Do you have a lot of long-standing customers?

Yes, we do! We have many long-standing customers, some of whom have been with us since their student days and are now world famous musicians. We regularly see faces from the past resurfacing to come and visit and support the music shop they went to when they were teenagers!

What do you play? Where did you study?

I play the piano, I’ve played since I was five years old. I studied at the Royal Academy of Music. When I left the Academy, I thought I would be a professional musician but life had other things in store for me!  I still love to play now though and always practise for an hour every day.

Do you think anyone can learn to play an instrument?

I think anyone can learn to play for enjoyment, as long as they have patience, enthusiasm and the time to practise regularly. For those who are aiming to have a career in music, they will generally have natural ability and talent, in addition to an immense and extraordinary capacity for hard work and determination.

Why do you love music?

There is so much I could say about this topic but I will keep it brief; music nourishes the soul and it would be impossible to think of living a life without music.
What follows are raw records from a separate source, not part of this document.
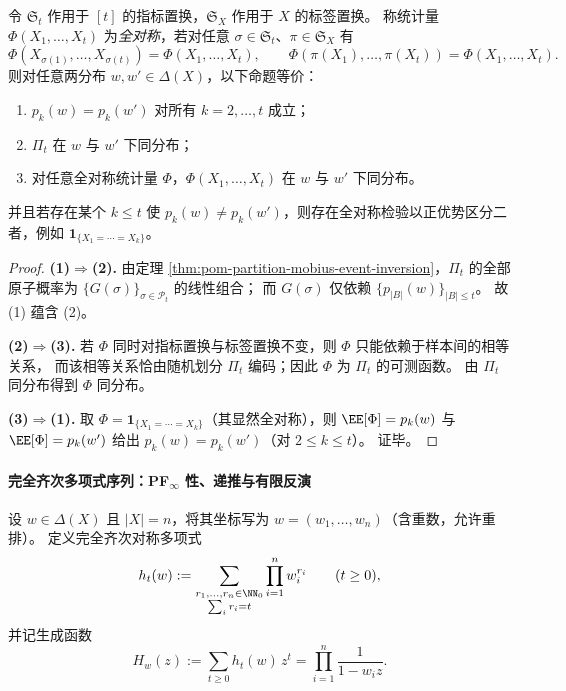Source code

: \begin{theorem}\label{thm:pom-finite-sample-indistinguishability-power-sums}
令 \(\mathfrak{S}_t\) 作用于 \([t]\) 的指标置换，\(\mathfrak{S}_X\) 作用于 \(X\) 的标签置换。
称统计量 \(\Phi(X_1,\dots,X_t)\) 为\emph{全对称}，若对任意 \(\sigma\in\mathfrak{S}_t\)、\(\pi\in\mathfrak{S}_X\) 有
\[
\Phi(X_{\sigma(1)},\dots,X_{\sigma(t)})=\Phi(X_1,\dots,X_t),
\qquad
\Phi(\pi(X_1),\dots,\pi(X_t))=\Phi(X_1,\dots,X_t).
\]
则对任意两分布 \(w,w'\in\Delta(X)\)，以下命题等价：
\begin{enumerate}
  \item \(p_k(w)=p_k(w')\) 对所有 \(k=2,\dots,t\) 成立；
  \item \(\Pi_t\) 在 \(w\) 与 \(w'\) 下同分布；
  \item 对任意全对称统计量 \(\Phi\)，\(\Phi(X_1,\dots,X_t)\) 在 \(w\) 与 \(w'\) 下同分布。
\end{enumerate}
并且若存在某个 \(k\le t\) 使 \(p_k(w)\neq p_k(w')\)，则存在全对称检验以正优势区分二者，例如 \(\mathbf{1}_{\{X_1=\cdots=X_k\}}\)。
\end{theorem}
\begin{proof}
\textbf{(1)\(\Rightarrow\)(2).}
由定理 \ref{thm:pom-partition-mobius-event-inversion}，\(\Pi_t\) 的全部原子概率为 \(\{G(\sigma)\}_{\sigma\in\mathcal{P}_t}\) 的线性组合；
而 \(G(\sigma)\) 仅依赖 \(\{p_{|B|}(w)\}_{|B|\le t}\)。
故 (1) 蕴含 (2)。
\par
\textbf{(2)\(\Rightarrow\)(3).}
若 \(\Phi\) 同时对指标置换与标签置换不变，则 \(\Phi\) 只能依赖于样本间的相等关系，
而该相等关系恰由随机划分 \(\Pi_t\) 编码；因此 \(\Phi\) 为 \(\Pi_t\) 的可测函数。
由 \(\Pi_t\) 同分布得到 \(\Phi\) 同分布。
\par
\textbf{(3)\(\Rightarrow\)(1).}
取 \(\Phi=\mathbf 1_{\{X_1=\cdots=X_k\}}\)（其显然全对称），则
\(
\EE[\Phi]=p_k(w)
\)
与
\(
\EE[\Phi]=p_k(w')
\)
给出 \(p_k(w)=p_k(w')\)（对 \(2\le k\le t\)）。
证毕。
\end{proof}

\paragraph{完全齐次多项式序列：PF\texorpdfstring{$_\infty$}{∞} 性、递推与有限反演}
设 \(w\in\Delta(X)\) 且 \(|X|=n\)，将其坐标写为 \(w=(w_1,\dots,w_n)\)（含重数，允许重排）。
定义完全齐次对称多项式
\[
h_t(w):=\sum_{\substack{r_1,\dots,r_n\in\NN_0\\ \sum_i r_i=t}}\prod_{i=1}^n w_i^{r_i}\qquad(t\ge0),
\]
并记生成函数
\[
H_w(z):=\sum_{t\ge0}h_t(w)\,z^t=\prod_{i=1}^n\frac{1}{1-w_i z}.
\]

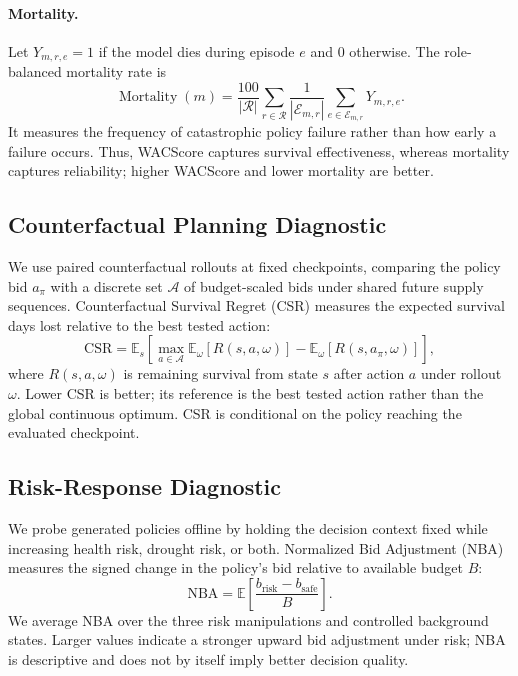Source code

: \documentclass[letterpaper]{article} %
\begin{document}
\paragraph{Mortality.}
Let $Y_{m,r,e}=1$ if the model dies during episode $e$ and $0$ otherwise.
The role-balanced mortality rate is
\begin{equation}
    \operatorname{Mortality}(m)
    =
    \frac{100}{|\mathcal{R}|}
    \sum_{r\in\mathcal{R}}
    \frac{1}{|\mathcal{E}_{m,r}|}
    \sum_{e\in\mathcal{E}_{m,r}}Y_{m,r,e}.
\end{equation}
It measures the frequency of catastrophic policy failure rather than
how early a failure occurs. Thus, WACScore captures survival effectiveness,
whereas mortality captures reliability; higher WACScore and lower
mortality are better.

\subsection{Counterfactual Planning Diagnostic}

We use paired counterfactual rollouts at fixed checkpoints, comparing
the policy bid $a_\pi$ with a discrete set $\mathcal{A}$ of budget-scaled
bids under shared future supply sequences. Counterfactual Survival
Regret (CSR) measures the expected survival days lost relative to the
best tested action:
\begin{equation}
    \mathrm{CSR}
    =
    \mathbb{E}_{s}\!\left[
        \max_{a\in\mathcal{A}}
        \mathbb{E}_{\omega}[R(s,a,\omega)]
        -
        \mathbb{E}_{\omega}[R(s,a_\pi,\omega)]
    \right],
\end{equation}
where $R(s,a,\omega)$ is remaining survival from state $s$ after action
$a$ under rollout $\omega$. Lower CSR is better; its reference is the
best tested action rather than the global continuous optimum. CSR is
conditional on the policy reaching the evaluated checkpoint.

\subsection{Risk-Response Diagnostic}

We probe generated policies offline by holding the decision context
fixed while increasing health risk, drought risk, or both. Normalized
Bid Adjustment (NBA) measures the signed change in the policy's bid
relative to available budget $B$:
\begin{equation}
    \mathrm{NBA}
    =
    \mathbb{E}\!\left[
        \frac{b_{\mathrm{risk}}-b_{\mathrm{safe}}}{B}
    \right].
\end{equation}
We average NBA over the three risk manipulations and controlled
background states. Larger values indicate a stronger upward bid
adjustment under risk; NBA is descriptive and does not by itself imply
better decision quality.
\end{document}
In another life, what would you have been, if not a business owner/musician?

I’d often thought, I’d like to have been a songwriter or a footballer. I guess the footballer thing is every young man’s dream!

 What are your values as a company director?
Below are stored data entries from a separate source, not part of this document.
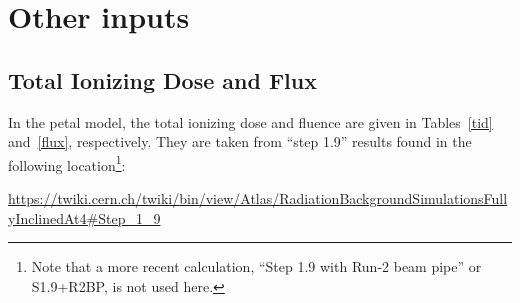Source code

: 
\section{Other inputs}

\subsection{Total Ionizing Dose and Flux}

In the petal model, the total ionizing dose and fluence are given in Tables~\ref{tid} and~\ref{flux},
respectively. They are taken from ``step 1.9'' results found in the following location\footnote{
Note that a more recent calculation, ``Step 1.9 with Run-2 beam pipe'' or S1.9+R2BP, is not used here.
}:

\url{https://twiki.cern.ch/twiki/bin/view/Atlas/RadiationBackgroundSimulationsFullyInclinedAt4#Step_1_9}

\begin{table}[ht]
\begin{centering} %
\caption{TID in 3000 fb$^{-1}$ of collected data [Rad]}
\label{tid}
\end{centering}
\end{table}


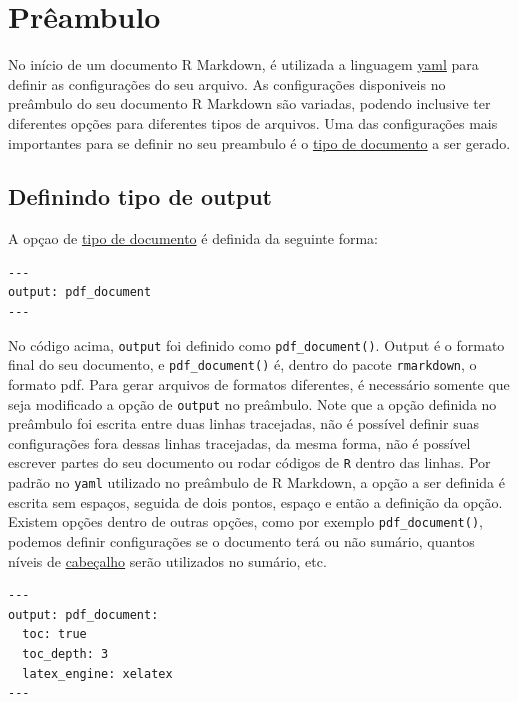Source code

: \documentclass[
]{book}
\begin{document}
\hypertarget{pruxeaambulo}{%
\section{Prêambulo}\label{pruxeaambulo}}

No início de um documento R Markdown, é utilizada a linguagem \href{https://pt.wikipedia.org/wiki/YAML}{yaml} para definir as configurações do seu arquivo.
As configurações disponiveis no preâmbulo do seu documento R Markdown são variadas, podendo inclusive ter diferentes opções para diferentes tipos de arquivos.
Uma das configurações mais importantes para se definir no seu preambulo é o \protect\hyperlink{possuxedveis-tipos-de-outputs}{tipo de documento} a ser gerado.

\hypertarget{definindo-tipo-de-output}{%
\subsection{Definindo tipo de output}\label{definindo-tipo-de-output}}

A opçao de \protect\hyperlink{possuxedveis-tipos-de-outputs}{tipo de documento} é definida da seguinte forma:

\begin{verbatim}
---
output: pdf_document
---
\end{verbatim}

No código acima, \texttt{output} foi definido como \texttt{pdf\_document()}. Output é o formato final do seu documento, e \texttt{pdf\_document()} é, dentro do pacote \texttt{rmarkdown}, o formato pdf. Para gerar arquivos de formatos diferentes, é necessário somente que seja modificado a opção de \texttt{output} no preâmbulo.
Note que a opção definida no preâmbulo foi escrita entre duas linhas tracejadas, não é possível definir suas configurações fora dessas linhas tracejadas, da mesma forma, não é possível escrever partes do seu documento ou rodar códigos de \texttt{R} dentro das linhas.
Por padrão no \texttt{yaml} utilizado no preâmbulo de R Markdown, a opção a ser definida é escrita sem espaços, seguida de dois pontos, espaço e então a definição da opção.
Existem opções dentro de outras opções, como por exemplo \texttt{pdf\_document()}, podemos definir configurações se o documento terá ou não sumário, quantos níveis de \protect\hyperlink{cabeuxe7alhos}{cabeçalho} serão utilizados no sumário, etc.

\begin{verbatim}
---
output: pdf_document:
  toc: true
  toc_depth: 3
  latex_engine: xelatex
---
\end{verbatim}
\end{document}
The most important thing for me is to be honest and open in all dealings with staff and customers. I try to ensure my staff are motivated and rewarded adequately for their skills, expertise, application and hard work, as far as possible. A good company culture creates balance and a proactive workforce.

What is your proudest achievement with regards to the business?
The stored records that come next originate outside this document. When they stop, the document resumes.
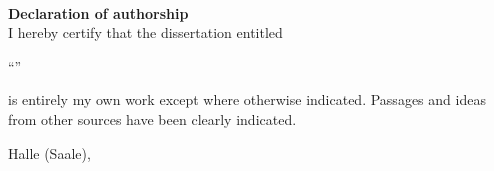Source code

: \documentclass[
     paper=a4
    ,fontsize=13pt
    ,DIV=12
    ,pagesize
]{scrartcl}
\begin{document}
\thispagestyle{empty}

~ \vspace{12cm}

\textbf{\Large Declaration of authorship}\\

I hereby certify that the dissertation entitled

\begin{center}
{\large ``\thesisTitle''}
\end{center}

is entirely my own work except where otherwise indicated. Passages and ideas from other sources have been clearly indicated.
\vspace{3cm}

Halle (Saale), \thesisDate \hfill \thesisAuthor
\end{document}
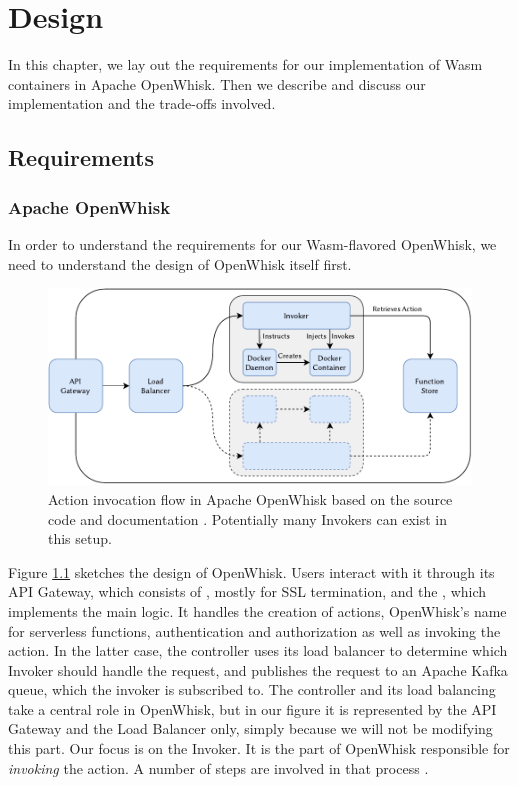 \chapter{Design}
\label{chapter:design}

In this chapter, we lay out the requirements for our implementation of Wasm containers in Apache OpenWhisk. Then we describe and discuss our implementation and the trade-offs involved.

\section{Requirements}

\subsection{Apache OpenWhisk}

In order to understand the requirements for our Wasm-flavored OpenWhisk, we need to understand the design of OpenWhisk itself first.

\begin{figure}
    \includegraphics{figures/OpenWhiskActionInvocationFlow.pdf}
    \caption{Action invocation flow in Apache OpenWhisk based on the source code and documentation \cite{OpenWhiskSystemDesign}. Potentially many Invokers can exist in this setup.}
    \label{fig:openwhisk-action-invocation-flow}
\end{figure}

Figure \ref{fig:openwhisk-action-invocation-flow} sketches the design of OpenWhisk. Users interact with it through its API Gateway, which consists of , mostly for SSL termination, and the , which implements the main logic. It handles the creation of actions, OpenWhisk's name for serverless functions, authentication and authorization as well as invoking the action.
In the latter case, the controller uses its load balancer to determine which Invoker should handle the request, and publishes the request to an Apache Kafka queue, which the invoker is subscribed to. The controller and its load balancing take a central role in OpenWhisk, but in our figure it is represented by the API Gateway and the Load Balancer only, simply because we will not be modifying this part.
Our focus is on the Invoker. It is the part of OpenWhisk responsible for \emph{invoking} the action. A number of steps are involved in that process \cite{OpenWhiskSystemDesign}.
There have been many moments throughout my career which have given me great pride.

  1. I was awarded an ARAM (Associate of the Royal Academy of Music). This is an honorary degree from the Royal Academy of Music, in recognition of what I had achieved in my service to the music industry.
  2. Being invited to open a shop in the Royal Festival Hall and in the Academy
  3. My manager Lara was awarded the Retailer of the Year by the music industries association.
  4. I am very proud of retaining such dedicated and loyal staff for so many years.
  5. The customers who have frequented the shops and whom I personally dealt with, have given me immense pleasure and pride. To name a few; Bernard Haitink, John Ogden (he very humbly shook my hand when we met), Mitsuko Uchida, Steven Isserlis, Nicola Benedetti, George Shearing (he signed all my LPs) and Julian Lloyd Webber.

What are your hopes for the future of Chimes Music?

We live in a growing digital culture which all businesses are adapting to and I hope that Chimes Music will continue to prosper and thrive in this climate, providing a much needed service to musicians, students and teachers.  Chimes Music has also been a family business from the outset, which I hope will carry on and move from strength to strength.